OPINION

OPINION | PHILIP MARTIN: Hot takes, trash columns


I know this is Mother's Day, and I love my mother and reserve the right to write about her at some point in the future. But the last thing we need is another sappy Mother's Day column.

What frightens me most is not the possibility of Roe v. Wade being overturned, but the realization that our Supreme Court is just another political body where first principles and sacred charges are publicly invoked and privately ignored.

I don't care about who is or isn't in the Rock and Roll Hall of Fame; aspiring to be in the Rock and Roll Hall of Fame ought to disqualify you from getting in.

It is sad that so many of us are blind to the obvious life-expanding benefits of a genuinely broad-minded and open-hearted education designed to do more than increase the revenue-generating power of its students.

It's also sad that we still cannot expect people in positions of public trust to always tell the truth when faced with embarrassing and inconvenient circumstances.

And, no, Topgolf is not real golf.

I don't feel compelled to lean on every hot button that presents itself. Which sometimes is a problem for my friend, who wants me to write about X.

"Somebody needs to hold them accountable," he says.

I point out there have been stories in the newspaper about the situation he's so upset about.

"They're being held accountable," I say. And they are--or will be. We have reporters who are requesting documents and asking questions. They hear the same gossip we hear. They are working on telling the story. At some point it will be told, and there will be a complement of facts to work with.

I tell my friend that, knowing what I know, which is no more than he knows, that it looks like someone isn't being as transparent as they should be, and that there's more to this particular story than press releases will admit.

But I don't see what good it would do to wade in armed with only feelings and instinct. I could write a speculative rant; I could loudly ask the same questions that other people are asking. But I don't want to.

I'd rather reserve judgment, wait and see how things play out. I'm not on a television shout show or a podcast where I'm expected to have five hot takes per episode. I have the luxury of not having to offer an opinion on the issue that has my friend outraged, and I'm willing to hold off unloading my imperfectly informed opinion until I am comfortable that it's sorted in my mind.

"But isn't it your job to have opinions?" he asks.

It is a good question. He's right, but there is a quality control component to my job. Not just any opinion should make the cut. Even in this digital age, this real estate is pretty valuable; some people would pay for the privilege of publishing 1,000 or so words in the Sunday Perspective section of this newspaper.

So by my reckoning, if I write a trash column, I've wasted not only readers' time but my boss' money. And not just the money he's paying me, but the money he's forgoing by not allowing someone else to use this space to try to sell you something.

So I try to avoid writing trash columns.

It's not always possible--everyone writes a trash column every now and then--and most days I worry about whether what I've produced is good enough.
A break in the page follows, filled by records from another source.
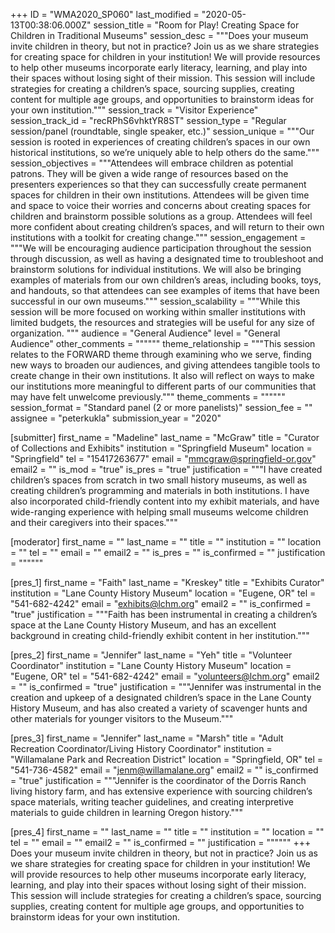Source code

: +++
ID = "WMA2020_SP060"
last_modified = "2020-05-13T00:38:06.000Z"
session_title = "Room for Play! Creating Space for Children in Traditional Museums"
session_desc = """Does your museum invite children in theory, but not in practice? Join us as we share strategies for creating space for children in your institution! We will provide resources to help other museums incorporate early literacy, learning, and play into their spaces without losing sight of their mission. This session will include strategies for creating a children’s space, sourcing supplies, creating content for multiple age groups, and opportunities to brainstorm ideas for your own institution."""
session_track = "Visitor Experience"
session_track_id = "recRPhS6vhktYR8ST"
session_type = "Regular session/panel (roundtable, single speaker, etc.)"
session_unique = """Our session is rooted in experiences of creating children’s spaces in our own historical institutions, so we’re uniquely able to help others do the same."""
session_objectives = """Attendees will embrace children as potential patrons. They will be given a wide range of resources based on the presenters experiences so that they can successfully create permanent spaces for children in their own institutions. Attendees will be given time and space to voice their worries and concerns about creating spaces for children and brainstorm possible solutions as a group. Attendees will feel more confident about creating children’s spaces, and will return to their own institutions with a toolkit for creating change."""
session_engagement = """We will be encouraging audience participation throughout the session through discussion, as well as having a designated time to troubleshoot and brainstorm solutions for individual institutions. We will also be bringing examples of materials from our own children’s areas, including books, toys, and handouts, so that attendees can see examples of items that have been successful in our own museums."""
session_scalability = """While this session will be more focused on working within smaller institutions with limited budgets, the resources and strategies will be useful for any size of organization. """
audience = "General Audience"
level = "General Audience"
other_comments = """"""
theme_relationship = """This session relates to the FORWARD theme through examining who we serve, finding new ways to broaden our audiences, and giving attendees tangible tools to create change in their own institutions. It also will reflect on ways to make our institutions more meaningful to different parts of our communities that may have felt unwelcome previously."""
theme_comments = """"""
session_format = "Standard panel (2 or more panelists)"
session_fee = ""
assignee = "peterkukla"
submission_year = "2020"

[submitter]
first_name = "Madeline"
last_name = "McGraw"
title = "Curator of Collections and Exhibits"
institution = "Springfield Museum"
location = "Springfield"
tel = "15417263677"
email = "mmcgraw@springfield-or.gov"
email2 = ""
is_mod = "true"
is_pres = "true"
justification = """I have created children’s spaces from scratch in two small history museums, as well as creating children’s programming and materials in both institutions. I have also incorporated child-friendly content into my exhibit materials, and have wide-ranging experience with helping small museums welcome children and their caregivers into their spaces."""

[moderator]
first_name = ""
last_name = ""
title = ""
institution = ""
location = ""
tel = ""
email = ""
email2 = ""
is_pres = ""
is_confirmed = ""
justification = """"""

[pres_1]
first_name = "Faith"
last_name = "Kreskey"
title = "Exhibits Curator"
institution = "Lane County History Museum"
location = "Eugene, OR"
tel = "541-682-4242"
email = "exhibits@lchm.org"
email2 = ""
is_confirmed = "true"
justification = """Faith has been instrumental in creating a children’s space at the Lane County History Museum, and has an excellent background in creating child-friendly exhibit content in her institution."""

[pres_2]
first_name = "Jennifer"
last_name = "Yeh"
title = "Volunteer Coordinator"
institution = "Lane County History Museum"
location = "Eugene, OR"
tel = "541-682-4242"
email = "volunteers@lchm.org"
email2 = ""
is_confirmed = "true"
justification = """Jennifer was instrumental in the creation and upkeep of a designated children’s space in the Lane County History Museum, and has also created a variety of scavenger hunts and other materials for younger visitors to the Museum."""

[pres_3]
first_name = "Jennifer"
last_name = "Marsh"
title = "Adult Recreation Coordinator/Living History Coordinator"
institution = "Willamalane Park and Recreation District"
location = "Springfield, OR"
tel = "541-736-4582"
email = "jenm@willamalane.org"
email2 = ""
is_confirmed = "true"
justification = """Jennifer is the coordinator of the Dorris Ranch living history farm, and has extensive experience with sourcing children’s space materials, writing teacher guidelines, and creating interpretive materials to guide children in learning Oregon history."""

[pres_4]
first_name = ""
last_name = ""
title = ""
institution = ""
location = ""
tel = ""
email = ""
email2 = ""
is_confirmed = ""
justification = """"""
+++
Does your museum invite children in theory, but not in practice? Join us as we share strategies for creating space for children in your institution! We will provide resources to help other museums incorporate early literacy, learning, and play into their spaces without losing sight of their mission. This session will include strategies for creating a children’s space, sourcing supplies, creating content for multiple age groups, and opportunities to brainstorm ideas for your own institution.
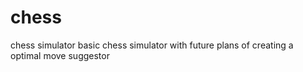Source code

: # chess
chess simulator
basic chess simulator with future plans of creating a optimal move suggestor
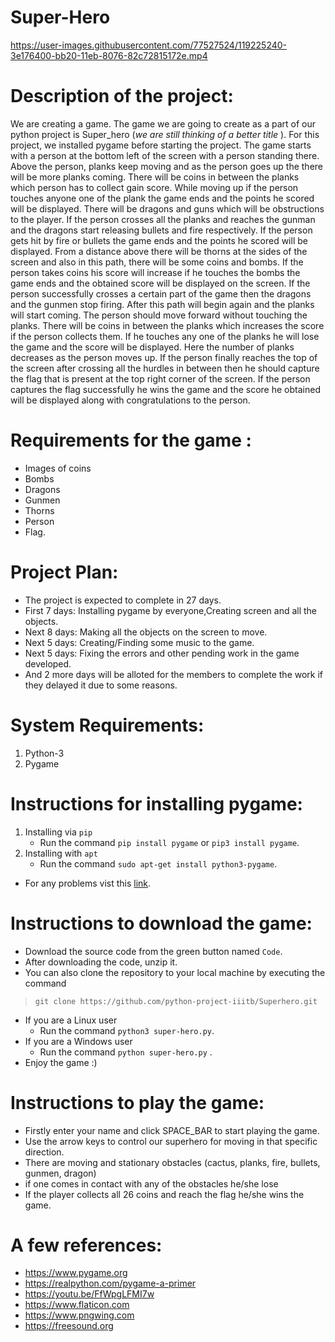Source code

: 
# Super-Hero


https://user-images.githubusercontent.com/77527524/119225240-3e176400-bb20-11eb-8076-82c72815172e.mp4

# Description of the project:

We are creating a game. The game we are going to create as a part of our python project is Super_hero (*we are still thinking of a better title* ). For this project, we installed pygame before starting the project. The game starts with a person at the bottom left of the screen with a person standing there. Above the person, planks keep moving and as the person goes up the there will be more planks coming. There will be coins in between the planks which person has to collect gain score. While moving up if the person touches anyone one of the plank the game ends and the points he scored will be displayed. There will be dragons and guns which will be obstructions to the player. If the person crosses all the planks and reaches the gunman and the dragons start releasing bullets and fire respectively. If the person gets hit by fire or bullets the game ends and the points he scored will be displayed. From a distance above there will be thorns at the sides of the screen and also in this path, there will be some coins and bombs. If the person takes coins his score will increase if he touches the bombs the game ends and the obtained score will be displayed on the screen. If the person successfully crosses a certain part of the game then the dragons and the gunmen stop firing. After this path will begin again and the planks will start coming. The person should move forward without touching the planks. There will be coins in between the planks which increases the score if the person collects them. If he touches any one of the planks he will lose the game and the score will be displayed. Here the number of planks decreases as the person moves up. If the person finally reaches the top of the screen after crossing all the hurdles in between then he should capture the flag that is present at the top right corner of the screen. If the person captures the flag successfully he wins the game and the score he obtained will be displayed along with congratulations to the person.
  
  
 # Requirements for the game : 
  - Images of coins
  - Bombs
  - Dragons 
  - Gunmen
  - Thorns
  - Person 
  - Flag.
  
  
 # Project Plan: 
  - The project is expected to complete in 27 days.
  -  First 7 days: Installing pygame by everyone,Creating screen and all the objects.
  -  Next 8 days: Making all the objects on the screen to move.
  -  Next 5 days: Creating/Finding some music to the game.
  -  Next 5 days: Fixing the errors and other pending work in the game developed.
  -  And 2 more days will be alloted for the members to complete the work if they delayed it due to some reasons.

 # System Requirements:
  1. Python-3 
  2. Pygame

 # Instructions for installing pygame:
 1. Installing via `pip`
    - Run the command `pip install pygame` or `pip3 install pygame`.
 2. Installing with `apt`
    - Run the command `sudo apt-get install python3-pygame`.
 - For any problems vist this [link](https://www.pygame.org/wiki/GettingStarted).

 # Instructions to download the game:
 - Download the source code from the green button named `Code`.
 - After downloading the code, unzip it.
 - You can also clone the repository to your local machine by executing the command
  > `git clone https://github.com/python-project-iiitb/Superhero.git`
 - If you are a Linux user
   - Run the command `python3 super-hero.py`.
 - If you are a Windows user
   - Run the command `python super-hero.py` .
 - Enjoy the game :) 
                

# Instructions to play the game:
- Firstly enter your name and click SPACE_BAR to start playing the game.
- Use the arrow keys to control our superhero for moving in that specific direction.
- There are moving and stationary obstacles (cactus, planks, fire, bullets, gunmen, dragon)
- if one comes in contact with any of the obstacles he/she lose
- If the player collects all 26 coins and reach the flag he/she wins the game.

# A few references:
-  https://www.pygame.org
- https://realpython.com/pygame-a-primer
- https://youtu.be/FfWpgLFMI7w
- https://www.flaticon.com
- https://www.pngwing.com
- https://freesound.org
Some days you just have to take the shot, even if you know it's not a high percentage one. (What's really bad about trash columns is it usually takes just as long or longer to write them.)

The least you owe your editors and anyone who might happen to read you is an honest effort.

There is no one way to do this job obviously. Many years ago I got in trouble with a group of columnists when I said that one of the few bright-line rules in this business is that you shouldn't make stuff up.

I was wrong about that; there are ways to use exaggeration, speculation and fabulation to make salient points. Just look at Dave Barry, or John Brummett's occasional conversations with Bubba. We had a dead cat writing for this newspaper for years. My dog Paris is waiting for her next movie review assignment.

They had a point. So I've amended my position. You can make stuff up, but you can't lie.

Or you can, but if you do, it will catch up to you. (At least I hope it does.)

Still, I try to avoid writing about stuff that I don't know, which is both limiting and liberating. If you stick to what you know, you might be useful to people--you might be able to edify and/or enlighten them. Maybe some will start to trust you on some subjects. But you have to keep in mind that there's always someone who knows more than you do on certain subjects. And when you get things wrong, these people will let you know.

And that's OK, so long as you're honest about what you know and what you don't. I go off on history jags sometimes and am generally pretty good, but not above confusing Revolutionary War figures like British General Thomas Gage and American General Horatio Gates. Of course I got corrected, as I should have been. I like to think the corrections were as gentle as they were because my column generally makes sense to history professors who caught my error.

What you don't want to do is to pretend to knowledge you don't have. Don't be pretentious, which is a word a lot of people misuse to denigrate anything they don't like or think is fancy. But what it really means is to stake a claim to authority you don't possess.

Which is exactly what I'd be doing if I chose, at this point, to hold forth on a situation I genuinely don't understand. There's no rule that you have to say something about everything all the time.

There is a certain authority that's conveyed by the little drawings by your name in this section, and while the presumption isn't as strong as it once was, there are probably people out there who believe that you must know what you're talking about; otherwise they wouldn't have given you a column in the newspaper.